To H. T. De la Beche   19 August [1847]

Down Farnborough Kent

Aug 19th

My dear Sir Henry

I did not write to thank you for your kind note, until I knew Studer’s plans. He has been here & I now find that he is too much pressed for time to visit your working party, though on his return from Wales, he will perhaps return by the great Holyhead road.

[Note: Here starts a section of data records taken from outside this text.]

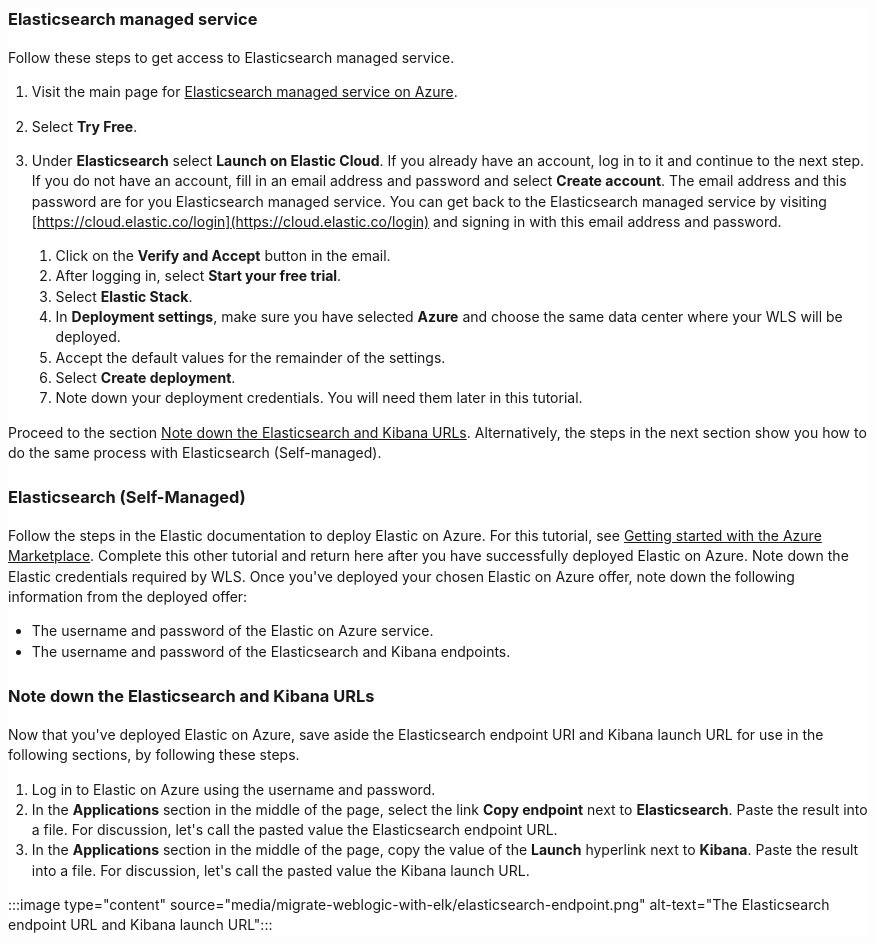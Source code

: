 ### Elasticsearch managed service

Follow these steps to get access to Elasticsearch managed service.

1. Visit the main page for [Elasticsearch managed service on Azure](https://www.elastic.co/azure).

1. Select **Try Free**.

1. Under **Elasticsearch** select **Launch on Elastic Cloud**.  If you already have an account, log in to it and continue to the next step.  If you do not have an account, fill in an email address and password and select **Create account**. The email address and this password are for you Elasticsearch managed service. You can get back to the Elasticsearch managed service by visiting [https://cloud.elastic.co/login](https://cloud.elastic.co/login) and signing in with this email address and password.

   1. Click on the **Verify and Accept** button in the email.
   1. After logging in, select **Start your free trial**.
   1. Select **Elastic Stack**.
   1. In **Deployment settings**, make sure you have selected **Azure** and choose the same data center where your WLS will be deployed.
   1. Accept the default values for the remainder of the settings.
   1. Select **Create deployment**.
   1. Note down your deployment credentials. You will need them later in this tutorial.

Proceed to the section [Note down the Elasticsearch and Kibana URLs](#note-down-the-elasticsearch-and-kibana-urls). Alternatively, the steps in the next section show you how to do the same process with Elasticsearch (Self-managed).

### Elasticsearch (Self-Managed)

Follow the steps in the Elastic documentation to deploy Elastic on Azure. For this tutorial, see [Getting started with the Azure Marketplace](https://aka.ms/elastic-on-azure). Complete this other tutorial and return here after you have successfully deployed Elastic on Azure. Note down the Elastic credentials required by WLS. Once you've deployed your chosen Elastic on Azure offer, note down the following information from the deployed offer:

* The username and password of the Elastic on Azure service.
* The username and password of the Elasticsearch and Kibana endpoints.

### Note down the Elasticsearch and Kibana URLs

Now that you've deployed Elastic on Azure, save aside the Elasticsearch endpoint URI and Kibana launch URL for use in the following sections, by following these steps.

   1. Log in to Elastic on Azure using the username and password.
   1. In the **Applications** section in the middle of the page, select the link **Copy endpoint** next to **Elasticsearch**. Paste the result into a file. For discussion, let's call the pasted value the Elasticsearch endpoint URL.
   1. In the **Applications** section in the middle of the page, copy the value of the **Launch** hyperlink next to **Kibana**. Paste the result into a file. For discussion, let's call the pasted value the Kibana launch URL.

   :::image type="content" source="media/migrate-weblogic-with-elk/elasticsearch-endpoint.png" alt-text="The Elasticsearch endpoint URL and Kibana launch URL":::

He is much obliged to you for your kind offer & would have liked very much to have accepted it.— He is going to visit the Edinburgh Forbes.—1

I am glad to hear about the very old rocks under the Silurians;2 there is something so grand & mysterious at these depths.—

With my thanks, believe me | dear Sir Henry | Yours sincerely | C. Darwin

Footnotes

James David Forbes, who, from 1841, had published papers on the structure of Alpine glaciers, a subject of great interest to Studer.
Following the extension of Roderick Impey Murchison’s Silurian system in 1842 to include Adam Sedgwick’s initial Cambrian system (see Secord 1986, pp. 128–30, 147) there had been much debate as to whether there were any rocks older than Murchison’s Silurian formations in Wales. By 1847, however, the Geological Survey had shown that there were ancient rocks, at the time thought to be without fossils, below these Silurian strata in north-western Wales (see Ramsay and Aveline 1848 and Jukes and Selwyn 1848).

Bibliography

Secord, James Andrew. 1986. Controversy in Victorian geology: the Cambrian–Silurian dispute. Princeton, N.J.: Princeton University Press.

Summary

Bernhard Studer has been at Down. Studer will not be able to join HDelaB’s Ordnance Survey working party.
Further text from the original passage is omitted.